That got Miranda’s dander up. The Tampa council member, who has been involved in water issues for decades, suggested St. Petersburg was lawyer shopping for an opinion backing its position. He also predicted another water war and reminded the other member governments, which includes Pasco County and New Port Richey, that Tampa is largely self-sufficient in its water supply.

But that is not the point.  The point is that there should be a comprehensive study and the whole process should be under Tampa Bay Water, which is supposed to handle water issues in this area.  The more Tampa fights against acting in a cooperative way, the more it seems like there is something to hide.  We do not know if there is or not, but why not allay everyone’s concerns?

We will say it again: if the science and cost-benefit analysis make sense, there is no reason not to do this.  However, there are many questions to be answered to determine if the science works and the cost-benefit analysis makes sense.  So, the City answer them.  Then, if there is a good case to make, make it.

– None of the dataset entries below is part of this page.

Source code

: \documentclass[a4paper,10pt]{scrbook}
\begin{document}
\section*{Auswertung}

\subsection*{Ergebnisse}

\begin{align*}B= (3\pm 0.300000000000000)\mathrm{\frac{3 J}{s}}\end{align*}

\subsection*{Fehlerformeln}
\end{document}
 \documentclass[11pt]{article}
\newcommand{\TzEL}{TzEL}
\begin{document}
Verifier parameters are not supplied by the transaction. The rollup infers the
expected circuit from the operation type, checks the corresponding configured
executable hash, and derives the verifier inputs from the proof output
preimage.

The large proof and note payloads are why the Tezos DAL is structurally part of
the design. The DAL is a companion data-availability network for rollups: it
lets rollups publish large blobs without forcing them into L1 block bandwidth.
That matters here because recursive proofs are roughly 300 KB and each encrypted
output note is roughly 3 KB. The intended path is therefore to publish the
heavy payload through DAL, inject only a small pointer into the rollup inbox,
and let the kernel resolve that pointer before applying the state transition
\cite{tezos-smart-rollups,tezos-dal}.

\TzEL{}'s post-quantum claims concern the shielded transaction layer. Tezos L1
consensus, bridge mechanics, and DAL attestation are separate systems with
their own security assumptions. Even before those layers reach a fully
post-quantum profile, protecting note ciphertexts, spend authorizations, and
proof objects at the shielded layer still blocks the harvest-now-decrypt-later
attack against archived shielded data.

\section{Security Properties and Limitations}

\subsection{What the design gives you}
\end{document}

And while we are on the subject of water and the aquifer:

ST. PETERSBURG — Days after Subtropical Storm Alberto dumped heavy rain on this city in May 2018, officials gave themselves a glowing report card on progress made repairing its leaky sewage system.

“The city’s infrastructure handled the inundation from the storm’s rainfall completely and without incident,” read a May 29 posting on the city’s website.

But the city didn’t tell the public that a few weeks earlier, it had pumped nearly 19 million gallons of wastewater into the Floridan aquifer that didn’t meet state or federal standards.

Since the beginning of 2018, the city has violated its wastewater permit at least six times by pumping more than 21 million gallons of wastewater downs its wells, state records show. A probable seventh violation occurred this past weekend. Its size is still unknown.

We understand emergencies, but this all seems a bit excessive.

Florida Department of Environmental Protection officials say St. Petersburg is the only wastewater permit holder in Pinellas and Hillsborough counties to violate state law by putting less than reclaimed water quality effluent down its wells between Jan. 1, 2018 and Monday, the period covered by a Times public records request for all sewage systems in Pinellas and Hillsborough counties.

The city had higher than allowed amounts of total suspended solids, a measure of pollution, in the wastewater it sent down its wells. But state officials said elevated amounts of fecal coliform, a dangerous bacteria, were not present. They also said the state didn’t take corrective action because St. Pete’s pumping didn’t meet the criteria for “significant non-compliance,” meaning that the city’s six documented violations didn’t occur often enough or were sufficiently serious within six consecutive months.

That may be so, but not bad enough does not mean that it is not bad. And then there is this:

After rain pummeled the Tampa Bay area last week, Mayor Rick Kriseman on Sunday tweeted a laudatory note about the way the city’s sewage system handled the inundation.

“Really proud of our Public Works & Water Resources for guiding our improved wastewater system through the past few weeks,” the mayor tweeted, “& esp yesterday.”

Yet the day before, his sewage system pumped 6.6 million more gallons of illegal dirty water into the Florida Aquifer through an injection well.

St. Pete needs to get a handle on this situation.

Economy – Employment

There is a lot of talk about a looming recession (in all honesty a recession is always coming eventually), so let’s check in with the employment numbers.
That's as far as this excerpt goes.